HE MAY have famously got it wrong in 1987, but former weatherman Michael Fish's predictions about the future will shake up the sceptics, campaigners say.

The former BBC forecaster, who played down the threat of a hurricane approaching Britain in 1987, will give a 'dire warning' to Dorset about years of worsening weather which can't be stopped.

His appearance in Dorchester is part of Dorset's Climate Week which runs from March 1-6.

Mr Fish, who became a national icon through his forecasts on the BBC, will spearhead a 'grim reality check'.

He will deliver a lecture at the Corn Exchange on Monday, March 3 entitled 'Climate Change - The Ultimate Weapon Of Mass Destruction'. Tickets are free but must be booked in advance.

Mr Fish, who spent 42 years with the Meteorological Office, said: “There could be much more severe weather and floods in the UK. It is too late to do more than slow it.

He added: “The weird weather has already been responsible for possibly millions of deaths and many more will occur, through floods, droughts, disease and famine.”

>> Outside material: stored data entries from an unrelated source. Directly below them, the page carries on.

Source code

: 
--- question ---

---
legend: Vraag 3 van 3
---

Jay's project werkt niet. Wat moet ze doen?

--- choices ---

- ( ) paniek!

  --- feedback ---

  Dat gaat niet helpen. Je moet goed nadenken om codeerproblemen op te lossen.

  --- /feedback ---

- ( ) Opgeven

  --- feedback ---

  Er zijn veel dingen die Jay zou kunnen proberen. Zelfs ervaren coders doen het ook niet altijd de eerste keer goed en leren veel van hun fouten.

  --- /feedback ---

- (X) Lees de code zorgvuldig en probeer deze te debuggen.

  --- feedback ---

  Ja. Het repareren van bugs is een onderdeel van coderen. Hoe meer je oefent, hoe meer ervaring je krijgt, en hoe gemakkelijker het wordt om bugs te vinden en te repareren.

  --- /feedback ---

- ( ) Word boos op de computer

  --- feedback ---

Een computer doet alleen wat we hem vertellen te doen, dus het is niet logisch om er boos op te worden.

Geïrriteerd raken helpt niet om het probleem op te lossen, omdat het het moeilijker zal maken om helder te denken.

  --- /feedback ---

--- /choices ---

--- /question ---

Although authorities are only recently waking up to the problems of climate change, Mr Fish said the weather has been known to be worsening for more than 40 years.

He added: “The South West can expect more floods and droughts. The only advantage will be a longer growing season.”

Supporting Mr Fish's forecast that the effects of climate change may be slowed, Dorset's Communities Living Sustainably (CLS) group has organised a week of events aimed at inspiring a new wave of action against the weather threat.

  • March 1 The campaign will launch at Litton and Thorner's Community Hall, Litton Cheney, with an action planning meeting on strengthening local food links in West Dorset. Speakers including Tom Andrews of the new national Sustainable Food Cities Programme and Traci Lewis from Foods Plymouth will share their experiences and advice for putting food at the heart of the local policy agenda.
  • March 3 Mr Fish will be joined by writer and poet Matt Harvey in Dorchester, who will present his view on sustainable energy. Free tickets for Michael Fish's lecture and other events can be booked at clsdorset.org.uk *March 5 Pupils from schools in Bridport will meet with the CLS to discuss ideas for tackling climate change. Schools around Dorchester will also be visited by CLS representatives to launch a two-year initiative to lessen environmental impact and encourage environmental leadership in students.
  • March 6 Bridport Arts Centre will host a Focus On Energy film day, which will include movies on the evidence of climate change, energy efficiency in the home and a documentary with contributions from more than 50 politicians, scientists and environmental campaigners on the state of the planet and how to save it.